Monday, Mar. 27, 1989

A Drastic Plan to Banish Smog

By Philip Elmer-DeWitt

The first gray-brown stains appeared in the azure skies above Los Angeles before the outset of World War I. During World War II, the summer haze was beginning to sting the eyes and shroud the mountains that ring the city. By the mid-'50s, Los Angeles' smog, as the noxious vapor had been dubbed, was sufficiently thick and persistent to wilt crops, obstruct breathing and bring angry housewives into the streets waving placards and wearing gas masks. Oil companies were urged to cut sulfur emissions. Cars were required to use unleaded gas, and exhausts were fitted with catalytic converters. But as the city continued to grow unabated, so did its choking smog.

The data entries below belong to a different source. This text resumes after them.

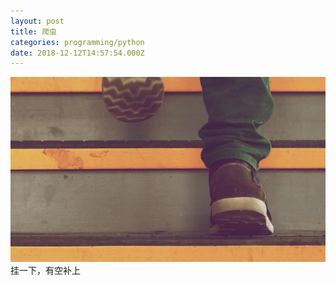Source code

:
 ```yaml
---
layout: post
title: 爬虫 
categories: programming/python 
date: 2018-12-12T14:57:54.000Z
---
```

<img src="/images/fulls/04.jpg" class="fit image"> 
挂一下，有空补上
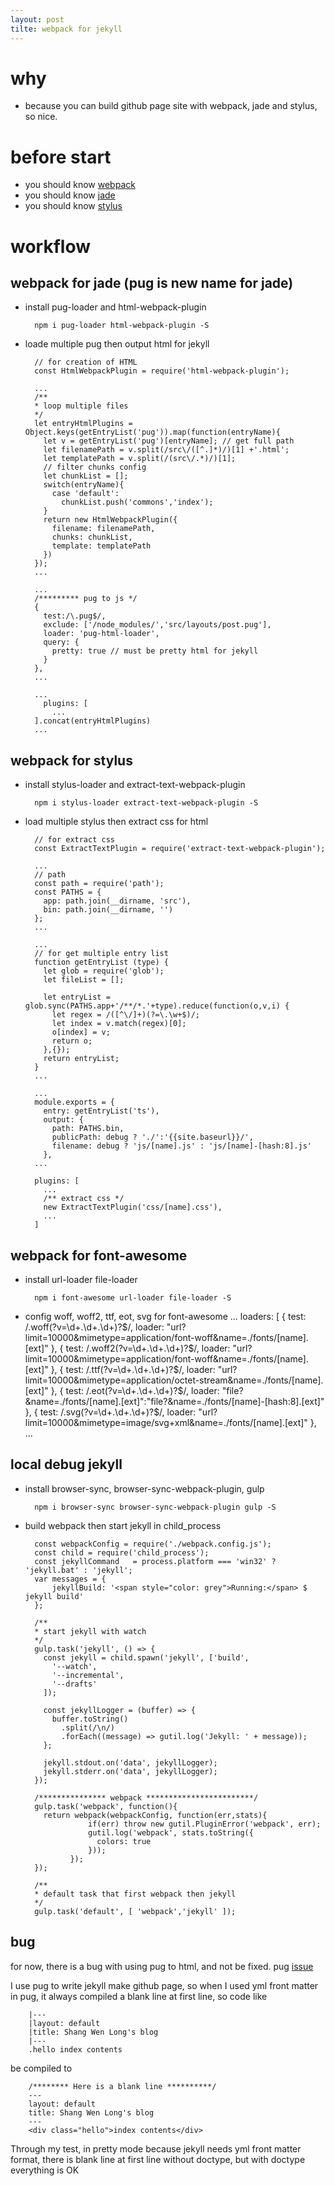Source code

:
 ```yaml
---
layout: post
tilte: webpack for jekyll
---
```


# why
- because you can build github page site with webpack, jade and stylus, so nice.

# before start
- you should know [webpack](https://webpack.github.io/)
- you should know [jade](http://jade-lang.com/)
- you should know [stylus](http://stylus-lang.com/)

# workflow

## webpack for jade (pug is new name for jade)

- install pug-loader and html-webpack-plugin 

        npm i pug-loader html-webpack-plugin -S
    
- loade multiple pug then output html for jekyll
    
        // for creation of HTML
        const HtmlWebpackPlugin = require('html-webpack-plugin');

        ...
        /**
        * loop multiple files
        */
        let entryHtmlPlugins = Object.keys(getEntryList('pug')).map(function(entryName){
          let v = getEntryList('pug')[entryName]; // get full path
          let filenamePath = v.split(/src\/([^.]*)/)[1] +'.html';
          let templatePath = v.split(/(src\/.*)/)[1];
          // filter chunks config
          let chunkList = [];
          switch(entryName){
            case 'default':
              chunkList.push('commons','index');
          }
          return new HtmlWebpackPlugin({
            filename: filenamePath,
            chunks: chunkList,
            template: templatePath
          })
        });
        ...

        ...
        /********* pug to js */
        {
          test:/\.pug$/,
          exclude: ['/node_modules/','src/layouts/post.pug'],
          loader: 'pug-html-loader',
          query: {
            pretty: true // must be pretty html for jekyll
          }
        },
        ...
          
        ... 
          plugins: [
            ...
        ].concat(entryHtmlPlugins)
        ...

## webpack for stylus

- install stylus-loader and extract-text-webpack-plugin

        npm i stylus-loader extract-text-webpack-plugin -S
    
- load multiple stylus then extract css for html

        // for extract css
        const ExtractTextPlugin = require('extract-text-webpack-plugin');

        ...
        // path
        const path = require('path');
        const PATHS = {
          app: path.join(__dirname, 'src'),
          bin: path.join(__dirname, '')
        };
        ...

        ...
        // for get multiple entry list
        function getEntryList (type) {
          let glob = require('glob');
          let fileList = [];

          let entryList = glob.sync(PATHS.app+'/**/*.'+type).reduce(function(o,v,i) {
            let regex = /([^\/]+)(?=\.\w+$)/;
            let index = v.match(regex)[0];
            o[index] = v;
            return o;
          },{});
          return entryList;
        } 
        ...

        ...
        module.exports = {
          entry: getEntryList('ts'),
          output: {
            path: PATHS.bin,
            publicPath: debug ? './':'{{site.baseurl}}/',
            filename: debug ? 'js/[name].js' : 'js/[name]-[hash:8].js'
          },
        ...
      
        plugins: [
          ...
          /** extract css */
          new ExtractTextPlugin('css/[name].css'),
          ...
        ]

## webpack for font-awesome

- install url-loader file-loader

        npm i font-awesome url-loader file-loader -S

- config woff, woff2, ttf, eot, svg for font-awesome
        ...
        loaders: [
            {
            test: /\.woff(\?v=\d+\.\d+\.\d+)?$/,
            loader:  "url?limit=10000&mimetype=application/font-woff&name=./fonts/[name].[ext]"
          }, {
            test: /\.woff2(\?v=\d+\.\d+\.\d+)?$/,
            loader:  "url?limit=10000&mimetype=application/font-woff&name=./fonts/[name].[ext]"
          }, {
            test: /\.ttf(\?v=\d+\.\d+\.\d+)?$/,
            loader:  "url?limit=10000&mimetype=application/octet-stream&name=./fonts/[name].[ext]"
          }, {
            test: /\.eot(\?v=\d+\.\d+\.\d+)?$/,
            loader:  "file?&name=./fonts/[name].[ext]":"file?&name=./fonts/[name]-[hash:8].[ext]"
          }, {
            test: /\.svg(\?v=\d+\.\d+\.\d+)?$/,
            loader:  "url?limit=10000&mimetype=image/svg+xml&name=./fonts/[name].[ext]"
          },
        ...

## local debug jekyll

- install browser-sync, browser-sync-webpack-plugin, gulp 

        npm i browser-sync browser-sync-webpack-plugin gulp -S

- build webpack then start jekyll in child_process


        const webpackConfig = require('./webpack.config.js');
        const child = require('child_process');
        const jekyllCommand   = process.platform === 'win32' ? 'jekyll.bat' : 'jekyll';
        var messages = {
            jekyllBuild: '<span style="color: grey">Running:</span> $ jekyll build'
        };

        /**
        * start jekyll with watch
        */
        gulp.task('jekyll', () => {
          const jekyll = child.spawn('jekyll', ['build',
            '--watch',
            '--incremental',
            '--drafts'
          ]);

          const jekyllLogger = (buffer) => {
            buffer.toString()
              .split(/\n/)
              .forEach((message) => gutil.log('Jekyll: ' + message));
          };

          jekyll.stdout.on('data', jekyllLogger);
          jekyll.stderr.on('data', jekyllLogger);
        });

        /*************** webpack ************************/
        gulp.task('webpack', function(){
          return webpack(webpackConfig, function(err,stats){
                    if(err) throw new gutil.PluginError('webpack', err);
                    gutil.log('webpack', stats.toString({
                      colors: true
                    }));      
                });
        });

        /**
        * default task that first webpack then jekyll
        */
        gulp.task('default', [ 'webpack','jekyll' ]);

## bug
for now, there is a bug with using pug to html, and not be fixed. pug [issue](https://github.com/pugjs/pug/issues/2443)

I use pug to write jekyll make github page, so when I used yml front matter in pug, it always compiled a blank line at first line, so code like

        |---
        |layout: default
        |title: Shang Wen Long's blog
        |---
        .hello index contents

be compiled to 

        /******** Here is a blank line **********/
        ---
        layout: default
        title: Shang Wen Long's blog
        ---
        <div class="hello">index contents</div>

Through my test, in pretty mode because jekyll needs yml front matter format, there is blank line at first line without doctype, but with doctype everything is OK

Now, after more than 30 years of struggling to clean up what has become the nation's No. 1 air-pollution problem, California officials have taken decisive action against the primary source of the trouble: the unfettered use of fossil-fuel-burning private vehicles in a city that has long been in love with the automobile. By a vote of 10 to 2, the directors of the south coast air- quality-management district, a regional agency with authority over Los Angeles, last week adopted a sweeping 20-year antipollution plan. It will not only drastically curtail automobile use in the Los Angeles basin but also convert virtually all vehicles to the use of nonpolluting fuels by 2009. "The public is ready for change," declares Jim Lents, executive officer of the management district. "This plan signals the beginning of that process."

The proposal, referred to simply as the L.A. plan, is 5,500 pages long and 3 ft. high, and was five years in the making. It calls for elimination of 70% of smog-producing emissions in the Los Angeles area by the year 2000. In the plan's first five-year phase, 123 separate regulations will ban the use of aerosol hair sprays and deodorants and require companies, regardless of the cost, to install the best antismog equipment available. But one of the plan's primary objectives is to break the city's addiction to the internal-combustion engine. First, it imposes stricter emission standards and forces employers to encourage car pooling. Then it calls for conversion of most vehicles to methanol and other cleaner burning fuels. Finally, in a Buck Rogers phase that assumes rapid advances in fuel-cell technology, it calls for a massive switch to cars, buses and trucks powered by electricity.

"It's quite a remarkable achievement," says David Howekamp of the Environmental Protection Agency. Adds Richard Ayres, chairman of the National Clean Air Coalition: "It's a bold attempt to grapple with the real pollution problems." The EPA is expected to approve the Los Angeles plan and use it as a blueprint for a federal program that will include cities like Chicago and New York.

Critics of the plan, however, believe it will prove a costly, unrealistic mistake. Though estimates place the cost of the initial phase at about 60 cents a person a day for the first five years, or about $2.79 billion a year, opponents believe the price tag could be as high as $15 billion a year. A study prepared at the University of Southern California calculated the resultant loss in jobs -- mainly from companies forced by added antismog costs to relocate -- to be in excess of 30,000. "This area used to be called the promised land," complained Los Angeles County Supervisor Michael Antonovich, one of two members of the district management board who voted against passage. "Now it's going to be a wasteland."

The plan still faces several bureaucratic hurdles. But the real test will come when Los Angeles' 8 million car lovers begin to feel the pinch. This is, after all, the city synonymous with freeways, drag races and even the drive- through church. As a former resident puts it, "In L.A. the first question is not What do you do? but What do you drive?" Will Angelenos really trade their Ferraris for car pools and their fuel-injected Chevy V-8s for electric roadsters? That remains to be seen. "We're for cleaner air, for damn sure," says Robert Harnar, a public relations executive at Ford. "But the old adage is that people in L.A. want buses and mass transit so all these other guys will get off the freeway."